What Not To Do

lunarla

Well-known member
It probably would seem fairly obvious to most of us here, but going to a grand opening of a Walmart in your town is the worst possible idea. I'm going to rant and whine a bit, here. So, today I've kind of being feeling odd and with a lower mood than normal. I actually have been having a bit of derealization today which is really weird. Just thinking about perspective and not really understanding it relatively and everything seems a bit not like reality. My mom was talking to me and at one point I just sort of looked at her and it felt like I haven't seen her really or barely know her. Anyway, that was after school. Then my mother was bugging me about going to Walmart so after a bit I gave in. I walked in the store and started seeing all these people that I've never seen in my life in my town.

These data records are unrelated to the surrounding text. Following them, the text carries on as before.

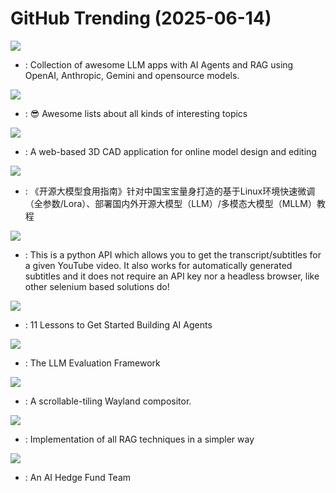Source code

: # GitHub Trending (2025-06-14)

![](https://img.shields.io/badge/Python-New%201-green?style=flat-square&logo=appveyor)
- [](https://github.comundefined): Collection of awesome LLM apps with AI Agents and RAG using OpenAI, Anthropic, Gemini and opensource models.

![](https://img.shields.io/badge/none-New%20516-green?style=flat-square&logo=appveyor)
- [](https://github.comundefined): 😎 Awesome lists about all kinds of interesting topics

![](https://img.shields.io/badge/TypeScript-New%20347-green?style=flat-square&logo=appveyor)
- [](https://github.comundefined): A web-based 3D CAD application for online model design and editing

![](https://img.shields.io/badge/Jupyter%20Notebook-New%20182-green?style=flat-square&logo=appveyor)
- [](https://github.comundefined): 《开源大模型食用指南》针对中国宝宝量身打造的基于Linux环境快速微调（全参数/Lora）、部署国内外开源大模型（LLM）/多模态大模型（MLLM）教程

![](https://img.shields.io/badge/Python-New%20169-green?style=flat-square&logo=appveyor)
- [](https://github.comundefined): This is a python API which allows you to get the transcript/subtitles for a given YouTube video. It also works for automatically generated subtitles and it does not require an API key nor a headless browser, like other selenium based solutions do!

![](https://img.shields.io/badge/Jupyter%20Notebook-New%20326-green?style=flat-square&logo=appveyor)
- [](https://github.comundefined): 11 Lessons to Get Started Building AI Agents

![](https://img.shields.io/badge/Python-New%20186-green?style=flat-square&logo=appveyor)
- [](https://github.comundefined): The LLM Evaluation Framework

![](https://img.shields.io/badge/Rust-New%20122-green?style=flat-square&logo=appveyor)
- [](https://github.comundefined): A scrollable-tiling Wayland compositor.

![](https://img.shields.io/badge/Jupyter%20Notebook-New%20400-green?style=flat-square&logo=appveyor)
- [](https://github.comundefined): Implementation of all RAG techniques in a simpler way

![](https://img.shields.io/badge/Python-New%20158-green?style=flat-square&logo=appveyor)
- [](https://github.comundefined): An AI Hedge Fund Team

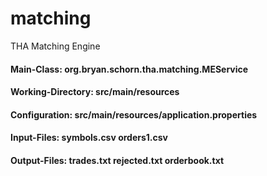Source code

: # matching
 THA Matching Engine


#### Main-Class: org.bryan.schorn.tha.matching.MEService
#### Working-Directory: src/main/resources
#### Configuration: src/main/resources/application.properties
#### Input-Files: symbols.csv orders1.csv
#### Output-Files: trades.txt rejected.txt orderbook.txt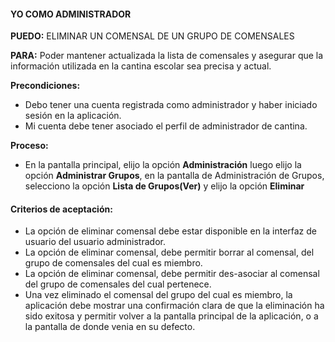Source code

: ﻿#### YO COMO ADMINISTRADOR
**PUEDO:** ELIMINAR UN COMENSAL DE UN GRUPO DE COMENSALES

**PARA:** Poder mantener actualizada la lista de comensales y asegurar que la información utilizada en la cantina escolar sea precisa y actual.

**Precondiciones:**
- Debo tener una cuenta registrada como administrador y haber iniciado sesión en la aplicación.
- Mi cuenta debe tener asociado el perfil de administrador de cantina.

**Proceso:**
* En la pantalla principal, elijo la opción **Administración** luego elijo la opción **Administrar Grupos**, en la pantalla de Administración de Grupos, selecciono la opción **Lista de Grupos(Ver)** y elijo la opción **Eliminar**

#### Criterios de aceptación:

-  La opción de eliminar comensal debe estar disponible en la interfaz de usuario del usuario administrador.
-  La opción de eliminar comensal, debe permitir borrar al comensal, del grupo de comensales del cual es miembro.
- La opción de eliminar comensal, debe permitir des-asociar al comensal del grupo de comensales del cual pertenece.
- Una vez eliminado el comensal del grupo del cual es miembro, la aplicación debe mostrar una confirmación clara de que la eliminación ha sido exitosa y permitir volver a la pantalla principal de la aplicación, o a la pantalla de donde venia en su defecto.

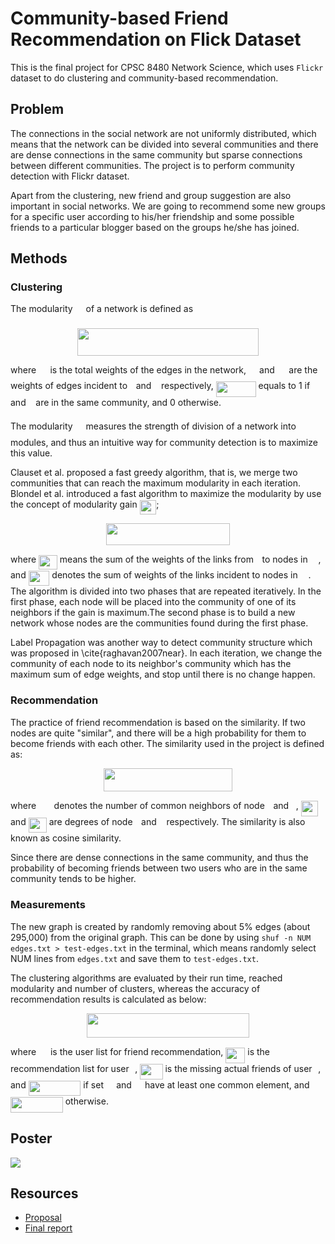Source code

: # Community-based Friend Recommendation on Flick Dataset

This is the final project for CPSC 8480 Network Science, which uses `Flickr` dataset to do clustering and community-based recommendation. 

## Problem 

The connections in the social network are not uniformly distributed, which means that the network can be divided into several communities and there are dense connections in the same community but sparse connections between different communities. The project is to perform community detection with Flickr dataset. 

Apart from the clustering, new friend and group suggestion are also important in social networks. We are going to recommend some new groups for a specific user according to his/her friendship and some possible friends to a particular blogger based on the groups he/she has joined. 

## Methods

### Clustering

The modularity <img src="https://rawgit.com/guoxiliu/Flickr/master/svgs/1afcdb0f704394b16fe85fb40c45ca7a.svg?invert_in_darkmode" align=middle width=12.99542474999999pt height=22.465723500000017pt/> of a network is defined as 

<p align="center"><img src="https://rawgit.com/guoxiliu/Flickr/master/svgs/3997d9e4b21e5393960ef95f24e5b2ce.svg?invert_in_darkmode" align=middle width=290.80627125pt height=44.1686784pt/></p>

where <img src="https://rawgit.com/guoxiliu/Flickr/master/svgs/0e51a2dede42189d77627c4d742822c3.svg?invert_in_darkmode" align=middle width=14.433101099999991pt height=14.15524440000002pt/> is the total weights of the edges in the network, <img src="https://rawgit.com/guoxiliu/Flickr/master/svgs/ec71f47b6aee7b3cd545386b93601915.svg?invert_in_darkmode" align=middle width=13.20877634999999pt height=22.831056599999986pt/> and <img src="https://rawgit.com/guoxiliu/Flickr/master/svgs/75c9e9a3fab35d4c380586a9713adfe4.svg?invert_in_darkmode" align=middle width=14.66238509999999pt height=22.831056599999986pt/> are the weights of edges incident to <img src="https://rawgit.com/guoxiliu/Flickr/master/svgs/77a3b857d53fb44e33b53e4c8b68351a.svg?invert_in_darkmode" align=middle width=5.663225699999989pt height=21.68300969999999pt/> and <img src="https://rawgit.com/guoxiliu/Flickr/master/svgs/36b5afebdba34564d884d347484ac0c7.svg?invert_in_darkmode" align=middle width=7.710416999999989pt height=21.68300969999999pt/> respectively, <img src="https://rawgit.com/guoxiliu/Flickr/master/svgs/f0b31121e57337fb4dd28e9b3860631c.svg?invert_in_darkmode" align=middle width=63.91628759999998pt height=24.65753399999998pt/> equals to 1 if <img src="https://rawgit.com/guoxiliu/Flickr/master/svgs/77a3b857d53fb44e33b53e4c8b68351a.svg?invert_in_darkmode" align=middle width=5.663225699999989pt height=21.68300969999999pt/> and <img src="https://rawgit.com/guoxiliu/Flickr/master/svgs/36b5afebdba34564d884d347484ac0c7.svg?invert_in_darkmode" align=middle width=7.710416999999989pt height=21.68300969999999pt/> are in the same community, and 0 otherwise.

The modularity <img src="https://rawgit.com/guoxiliu/Flickr/master/svgs/1afcdb0f704394b16fe85fb40c45ca7a.svg?invert_in_darkmode" align=middle width=12.99542474999999pt height=22.465723500000017pt/> measures the strength of division of a network into modules, and thus an intuitive way for community detection is to maximize this value. 

Clauset et al. proposed a fast greedy algorithm, that is, we merge two communities that can reach the maximum modularity in each iteration. Blondel et al. introduced a fast algorithm to maximize the modularity by use the concept of modularity gain <img src="https://rawgit.com/guoxiliu/Flickr/master/svgs/f5d905617c33ccf73739f0535559628a.svg?invert_in_darkmode" align=middle width=26.69409599999999pt height=22.465723500000017pt/>; 

<p align="center"><img src="https://rawgit.com/guoxiliu/Flickr/master/svgs/17929e5581b9ec8f59e3d01f9f551e60.svg?invert_in_darkmode" align=middle width=198.67297065pt height=34.94718315pt/></p>

where <img src="https://rawgit.com/guoxiliu/Flickr/master/svgs/8ef8b691d9394b80af081d58a34e2b0a.svg?invert_in_darkmode" align=middle width=29.889830849999992pt height=22.831056599999986pt/> means the sum of the weights of the links from <img src="https://rawgit.com/guoxiliu/Flickr/master/svgs/77a3b857d53fb44e33b53e4c8b68351a.svg?invert_in_darkmode" align=middle width=5.663225699999989pt height=21.68300969999999pt/> to nodes in <img src="https://rawgit.com/guoxiliu/Flickr/master/svgs/9b325b9e31e85137d1de765f43c0f8bc.svg?invert_in_darkmode" align=middle width=12.92464304999999pt height=22.465723500000017pt/>, and <img src="https://rawgit.com/guoxiliu/Flickr/master/svgs/73d75c668ca635fbad68eb94738a8c49.svg?invert_in_darkmode" align=middle width=33.77183864999999pt height=24.657735299999988pt/> denotes the sum of weights of the links incident to nodes in <img src="https://rawgit.com/guoxiliu/Flickr/master/svgs/9b325b9e31e85137d1de765f43c0f8bc.svg?invert_in_darkmode" align=middle width=12.92464304999999pt height=22.465723500000017pt/>. The algorithm is divided into two phases that are repeated iteratively. In the first phase, each node will be placed into the community of one of its neighbors if the gain is maximum.The second phase is to build a new network whose nodes are the communities found during the first phase.

Label Propagation was another way to detect community structure which was proposed in \cite{raghavan2007near}. In each iteration, we change the community of each node to its neighbor's community which has the maximum sum of edge weights, and stop until there is no change happen. 

### Recommendation

The practice of friend recommendation is based on the similarity. If two nodes are quite "similar", and there will be a high probability for them to become friends with each other. The similarity used in the project is defined as: 

<p align="center"><img src="https://rawgit.com/guoxiliu/Flickr/master/svgs/cb1bcc0b1153d884be55f7e291457047.svg?invert_in_darkmode" align=middle width=206.9153493pt height=36.773649pt/></p>

where <img src="https://rawgit.com/guoxiliu/Flickr/master/svgs/894246f28d69aaede1ebed600795650c.svg?invert_in_darkmode" align=middle width=20.62228409999999pt height=14.15524440000002pt/> denotes the number of common neighbors of node <img src="https://rawgit.com/guoxiliu/Flickr/master/svgs/77a3b857d53fb44e33b53e4c8b68351a.svg?invert_in_darkmode" align=middle width=5.663225699999989pt height=21.68300969999999pt/> and <img src="https://rawgit.com/guoxiliu/Flickr/master/svgs/36b5afebdba34564d884d347484ac0c7.svg?invert_in_darkmode" align=middle width=7.710416999999989pt height=21.68300969999999pt/>, <img src="https://rawgit.com/guoxiliu/Flickr/master/svgs/b419f33ea0fd1898ba18c255f0cb10b5.svg?invert_in_darkmode" align=middle width=27.00462269999999pt height=24.65753399999998pt/> and <img src="https://rawgit.com/guoxiliu/Flickr/master/svgs/ded29e26d51d8a55e22d7e206f70ca52.svg?invert_in_darkmode" align=middle width=29.051813999999986pt height=24.65753399999998pt/> are degrees of node <img src="https://rawgit.com/guoxiliu/Flickr/master/svgs/77a3b857d53fb44e33b53e4c8b68351a.svg?invert_in_darkmode" align=middle width=5.663225699999989pt height=21.68300969999999pt/> and <img src="https://rawgit.com/guoxiliu/Flickr/master/svgs/36b5afebdba34564d884d347484ac0c7.svg?invert_in_darkmode" align=middle width=7.710416999999989pt height=21.68300969999999pt/> respectively. The similarity is also known as cosine similarity.

Since there are dense connections in the same community, and thus the probability of becoming friends between two users who are in the same community tends to be higher.

### Measurements

The new graph is created by randomly removing about 5\% edges (about 295,000) from the original graph. This can be done by using `shuf -n NUM edges.txt > test-edges.txt` in the terminal, which means randomly select NUM lines from `edges.txt` and save them to `test-edges.txt`. 

The clustering algorithms are evaluated by their run time, reached modularity and number of clusters, whereas the accuracy of recommendation results is calculated as below: 

<p align="center"><img src="https://rawgit.com/guoxiliu/Flickr/master/svgs/ef1e02a143eabe1eb2cc05fa4adcf335.svg?invert_in_darkmode" align=middle width=260.52237255pt height=39.9275514pt/></p>

where <img src="https://rawgit.com/guoxiliu/Flickr/master/svgs/f9c4988898e7f532b9f826a75014ed3c.svg?invert_in_darkmode" align=middle width=14.99998994999999pt height=22.465723500000017pt/> is the user list for friend recommendation, <img src="https://rawgit.com/guoxiliu/Flickr/master/svgs/899fa4252595caea42785ee116815313.svg?invert_in_darkmode" align=middle width=31.05712994999999pt height=24.65753399999998pt/> is the recommendation list for user <img src="https://rawgit.com/guoxiliu/Flickr/master/svgs/77a3b857d53fb44e33b53e4c8b68351a.svg?invert_in_darkmode" align=middle width=5.663225699999989pt height=21.68300969999999pt/>, <img src="https://rawgit.com/guoxiliu/Flickr/master/svgs/632842e4ee03326a5969dfaa1eb34007.svg?invert_in_darkmode" align=middle width=36.18837584999999pt height=24.65753399999998pt/> is the missing actual friends of user <img src="https://rawgit.com/guoxiliu/Flickr/master/svgs/77a3b857d53fb44e33b53e4c8b68351a.svg?invert_in_darkmode" align=middle width=5.663225699999989pt height=21.68300969999999pt/>, and <img src="https://rawgit.com/guoxiliu/Flickr/master/svgs/37c71931cd0c39fd09781a03575800e7.svg?invert_in_darkmode" align=middle width=83.77842989999998pt height=24.65753399999998pt/> if set <img src="https://rawgit.com/guoxiliu/Flickr/master/svgs/53d147e7f3fe6e47ee05b88b166bd3f6.svg?invert_in_darkmode" align=middle width=12.32879834999999pt height=22.465723500000017pt/> and <img src="https://rawgit.com/guoxiliu/Flickr/master/svgs/61e84f854bc6258d4108d08d4c4a0852.svg?invert_in_darkmode" align=middle width=13.29340979999999pt height=22.465723500000017pt/> have at least one common element, and <img src="https://rawgit.com/guoxiliu/Flickr/master/svgs/6fca3a6fc43a183c0630343d6a235827.svg?invert_in_darkmode" align=middle width=83.77842989999998pt height=24.65753399999998pt/> otherwise.

## Poster
![](/figures/poster-flickr.jpg)

## Resources

- [Proposal](/docs/Proposal-Flickr.pdf) 
- [Final report](/docs/FinalReport-Flickr.pdf)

Also, I should have mentioned that I live in a relativelyyyy small town. So Walmart is a big deal. (Not necessarily to me 'cause I'm fairly against Walmart and it's low prices.... There's a high cost for those low prices!) And it is a huuuuuuge one. It actually looks like this floating ghost on top of a hill when you're a ways away from it. Anyway, I lasted about 10 minutes and made my mom give me the keys so I could sit in the car. I started having a panic attack which actually escalates when I was in the car. I'd say it was probably one of the worst I've ever had. I felt better though as soon as I got home. It's so familiar and nice.

My complete lack of being able to be around large groups of people that I don't know really makes me worry about how I'm going to be able to survive later on. Also, survival of the fittest in scientific terms really scares me. I'm kind of weak in that sense, thus not as well adapted to survival. I came to the conclusion that I'll probably be stuck in the small town secluded to my familiar home my whole life. When actually, my plan has been to go to University in Vancouver or the Island. Probably a tonne more people than what was at Walmart. So I just sort of feel hopeless at this point.

I don't know if any of that just made sense.
 
You mentioned that when you looked at your mother you felt that you barely know her.
It seems to me that she barely knows you as well. Because if she did, It would be strange of her to bug you into going to the opening of a Walmart, where she knew there would be a huge crowd of people.
Have you considered seeing a therapist?